FIFTHAMENDMENT of the EMPLOYMENTAGREEMENT between THOMAS C.PRENDERGAST and HERITAGEPROPERTY INVESTMENT TRUST, INC.

Contract Categories: Business Finance - Investment Agreements
EX-10.1 3 a06-15892_2ex10d1.htm EX-10

Exhibit 10.1

FIFTH AMENDMENT

of the

EMPLOYMENT AGREEMENT

between

THOMAS C. PRENDERGAST

and

HERITAGE PROPERTY INVESTMENT TRUST, INC.

This agreement (the “Agreement”), dated this 9th day of July 2006, is by and between Heritage Property Investment Trust, Inc., a corporation organized under the laws of the State of Maryland and having its principal place of business at 131 Dartmouth Street, Boston, Massachusetts 02116 (the “Company”), and Thomas C. Prendergast, an individual currently residing at 62 Jack Pine Drive, Sudbury, Massachusetts 01776 (the “Executive”):

WITNESSETH THAT:

WHEREAS, the Executive and the Company have heretofore entered into an employment agreement, dated as of July 9, 1999 (the “Employment Agreement”);

WHEREAS, the Employment Agreement may be amended by a written instrument signed by the Executive and a duly authorized representative of the Board of Directors of the Company;

WHEREAS, the Company and the Executive have previously amended the Employment Agreement by their written agreements dated April 3, 2000, February 1, 2001, July 24, 2002 and December 30, 2005;

WHEREAS, contemporaneously with the execution and delivery of this Agreement, Centro Saturn LLC, a Delaware limited liability company (“Parent”), Centro Saturn MergerSub LLC, a Delaware limited liability company and wholly owned subsidiary of Parent, and the Company are entering into an Agreement and Plan of Merger, dated as of the date hereof (as such agreement may hereafter be amended from time to time, the “Centro Merger Agreement”); and

WHEREAS, the Company and the Executive desire and intend to further amend the Employment Agreement as provided herein to reflect and document certain additional agreements relating to the transactions contemplated by the Centro Merger Agreement.

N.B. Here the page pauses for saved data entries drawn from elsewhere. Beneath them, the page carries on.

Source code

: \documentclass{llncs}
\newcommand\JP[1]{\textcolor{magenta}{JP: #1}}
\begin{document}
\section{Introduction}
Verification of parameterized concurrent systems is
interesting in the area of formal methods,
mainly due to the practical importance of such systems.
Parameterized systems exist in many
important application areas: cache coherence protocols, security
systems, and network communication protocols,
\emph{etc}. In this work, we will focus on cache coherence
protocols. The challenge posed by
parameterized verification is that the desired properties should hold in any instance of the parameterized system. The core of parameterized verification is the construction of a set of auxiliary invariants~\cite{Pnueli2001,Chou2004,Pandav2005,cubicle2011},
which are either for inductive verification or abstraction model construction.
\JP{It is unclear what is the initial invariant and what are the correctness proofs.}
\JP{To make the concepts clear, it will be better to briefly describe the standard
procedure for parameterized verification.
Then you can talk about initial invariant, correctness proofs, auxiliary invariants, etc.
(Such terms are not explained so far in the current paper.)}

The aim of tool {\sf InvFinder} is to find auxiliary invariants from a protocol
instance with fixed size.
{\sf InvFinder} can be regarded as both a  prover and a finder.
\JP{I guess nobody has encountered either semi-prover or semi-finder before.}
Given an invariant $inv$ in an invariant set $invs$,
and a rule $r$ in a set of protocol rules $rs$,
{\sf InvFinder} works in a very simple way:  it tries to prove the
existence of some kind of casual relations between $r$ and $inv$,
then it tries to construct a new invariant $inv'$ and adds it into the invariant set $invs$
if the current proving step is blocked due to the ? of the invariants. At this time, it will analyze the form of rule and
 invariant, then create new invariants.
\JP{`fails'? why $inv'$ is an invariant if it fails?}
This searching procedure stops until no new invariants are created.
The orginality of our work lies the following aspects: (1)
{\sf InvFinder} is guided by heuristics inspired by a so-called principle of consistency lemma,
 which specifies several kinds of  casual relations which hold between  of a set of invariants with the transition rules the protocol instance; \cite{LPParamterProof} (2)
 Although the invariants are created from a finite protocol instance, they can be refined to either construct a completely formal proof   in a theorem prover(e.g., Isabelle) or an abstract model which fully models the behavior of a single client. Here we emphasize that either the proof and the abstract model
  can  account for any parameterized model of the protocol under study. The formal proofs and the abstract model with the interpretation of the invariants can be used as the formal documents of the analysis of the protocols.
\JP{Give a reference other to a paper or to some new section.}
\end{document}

NOW, THEREFORE, the Company and the Executive hereby agree that the Employment Agreement shall be and is hereby amended to modify the provisions thereof as follows. The provisions of this instrument shall supersede and take precedence over any provision of the Employment Agreement, as heretofore amended, which is in conflict therewith.

1.      Section 12 of the Employment Agreement is amended to add a new sentence at the end of the first paragraph thereof to read in its entirety as follows:

Notwithstanding the foregoing provisions of this Section 12, it shall be deemed not to be a violation of this Section 12 if, (i) during the portion of any such noncompetition period that begins on the first anniversary and ends on the second anniversary of the Executive’s termination of employment, the Executive participates in the acquisition of investment properties that are not of a retail nature (e.g., properties other than such as strip malls, outlet centers, regional malls, shopping centers or community centers) or the acquisition of investment properties that are of a retail nature (“Retail Properties”) with an aggregate value (determined as of the respective time or times of investment) not in excess of $100 million, or (ii) during the portion of any such noncompetition period that begins on the second anniversary of the Executive’s termination of




 

employment, the Executive participates in the acquisition of investment properties that are not of a retail nature or the acquisition of Retail Properties with an aggregate value (determined as of the respective time or times of investment) not in excess of $200 million plus the excess (if any) of $100 million over the value of Retail Properties purchased as permitted by the foregoing clause (i), provided that, with respect to any such acquisition of a Retail Property pursuant to the foregoing clauses (i) and (ii), the Executive notifies the Company of his intent to acquire the property before the Company has taken any actions reasonably expected to result in the acquisition of the property by the Company or its affiliates.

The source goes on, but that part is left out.